Action item: Skip any image you find and restate the rest of the data word for word.

Data supplied:
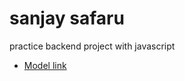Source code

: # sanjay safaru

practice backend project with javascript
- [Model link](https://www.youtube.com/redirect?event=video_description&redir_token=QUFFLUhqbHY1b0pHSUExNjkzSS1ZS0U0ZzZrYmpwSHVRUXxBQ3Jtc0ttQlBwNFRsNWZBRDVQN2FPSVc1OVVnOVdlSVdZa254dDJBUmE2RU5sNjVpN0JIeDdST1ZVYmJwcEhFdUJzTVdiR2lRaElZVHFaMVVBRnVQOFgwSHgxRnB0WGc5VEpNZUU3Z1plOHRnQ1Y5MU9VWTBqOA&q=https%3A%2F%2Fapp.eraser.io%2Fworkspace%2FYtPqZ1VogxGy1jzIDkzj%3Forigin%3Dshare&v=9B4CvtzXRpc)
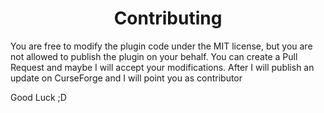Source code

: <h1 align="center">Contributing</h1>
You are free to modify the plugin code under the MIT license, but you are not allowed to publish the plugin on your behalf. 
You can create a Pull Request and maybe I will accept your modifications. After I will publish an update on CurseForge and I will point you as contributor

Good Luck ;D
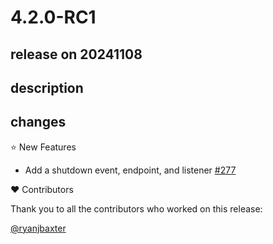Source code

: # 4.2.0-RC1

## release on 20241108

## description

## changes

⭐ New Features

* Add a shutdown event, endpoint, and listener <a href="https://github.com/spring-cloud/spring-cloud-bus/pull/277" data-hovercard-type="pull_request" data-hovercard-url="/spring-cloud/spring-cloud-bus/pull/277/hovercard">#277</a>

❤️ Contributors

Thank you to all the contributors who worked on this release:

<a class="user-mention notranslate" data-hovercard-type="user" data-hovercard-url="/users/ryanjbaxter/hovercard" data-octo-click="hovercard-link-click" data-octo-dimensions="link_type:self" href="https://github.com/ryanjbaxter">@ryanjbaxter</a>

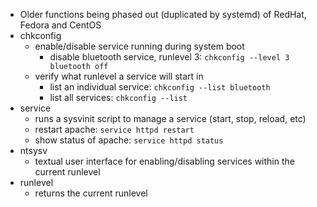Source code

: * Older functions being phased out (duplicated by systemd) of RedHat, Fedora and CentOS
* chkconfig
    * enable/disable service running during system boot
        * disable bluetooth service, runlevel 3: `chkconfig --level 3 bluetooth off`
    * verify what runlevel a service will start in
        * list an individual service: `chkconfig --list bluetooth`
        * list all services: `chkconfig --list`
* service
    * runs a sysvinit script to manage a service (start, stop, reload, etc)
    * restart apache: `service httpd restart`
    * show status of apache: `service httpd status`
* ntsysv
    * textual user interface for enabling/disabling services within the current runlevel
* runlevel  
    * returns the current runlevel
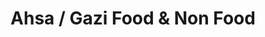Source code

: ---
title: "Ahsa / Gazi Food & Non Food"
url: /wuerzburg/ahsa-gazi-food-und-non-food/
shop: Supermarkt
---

Exercise output:
Source code

: # sanjay safaru

practice backend project with javascript
- [Model link](https://www.youtube.com/redirect?event=video_description&redir_token=QUFFLUhqbHY1b0pHSUExNjkzSS1ZS0U0ZzZrYmpwSHVRUXxBQ3Jtc0ttQlBwNFRsNWZBRDVQN2FPSVc1OVVnOVdlSVdZa254dDJBUmE2RU5sNjVpN0JIeDdST1ZVYmJwcEhFdUJzTVdiR2lRaElZVHFaMVVBRnVQOFgwSHgxRnB0WGc5VEpNZUU3Z1plOHRnQ1Y5MU9VWTBqOA&q=https%3A%2F%2Fapp.eraser.io%2Fworkspace%2FYtPqZ1VogxGy1jzIDkzj%3Forigin%3Dshare&v=9B4CvtzXRpc)
Source code

: <h1 align="center">Contributing</h1>
You are free to modify the plugin code under the MIT license, but you are not allowed to publish the plugin on your behalf. 
You can create a Pull Request and maybe I will accept your modifications. After I will publish an update on CurseForge and I will point you as contributor

Good Luck ;D
Source code

: # 4.2.0-RC1

## release on 20241108

## description

## changes

⭐ New Features

* Add a shutdown event, endpoint, and listener <a href="https://github.com/spring-cloud/spring-cloud-bus/pull/277" data-hovercard-type="pull_request" data-hovercard-url="/spring-cloud/spring-cloud-bus/pull/277/hovercard">#277</a>

❤️ Contributors

Thank you to all the contributors who worked on this release:

<a class="user-mention notranslate" data-hovercard-type="user" data-hovercard-url="/users/ryanjbaxter/hovercard" data-octo-click="hovercard-link-click" data-octo-dimensions="link_type:self" href="https://github.com/ryanjbaxter">@ryanjbaxter</a>

Source code

: * Older functions being phased out (duplicated by systemd) of RedHat, Fedora and CentOS
* chkconfig
    * enable/disable service running during system boot
        * disable bluetooth service, runlevel 3: `chkconfig --level 3 bluetooth off`
    * verify what runlevel a service will start in
        * list an individual service: `chkconfig --list bluetooth`
        * list all services: `chkconfig --list`
* service
    * runs a sysvinit script to manage a service (start, stop, reload, etc)
    * restart apache: `service httpd restart`
    * show status of apache: `service httpd status`
* ntsysv
    * textual user interface for enabling/disabling services within the current runlevel
* runlevel  
    * returns the current runlevel
Source code

: ---
title: "Ahsa / Gazi Food & Non Food"
url: /wuerzburg/ahsa-gazi-food-und-non-food/
shop: Supermarkt
---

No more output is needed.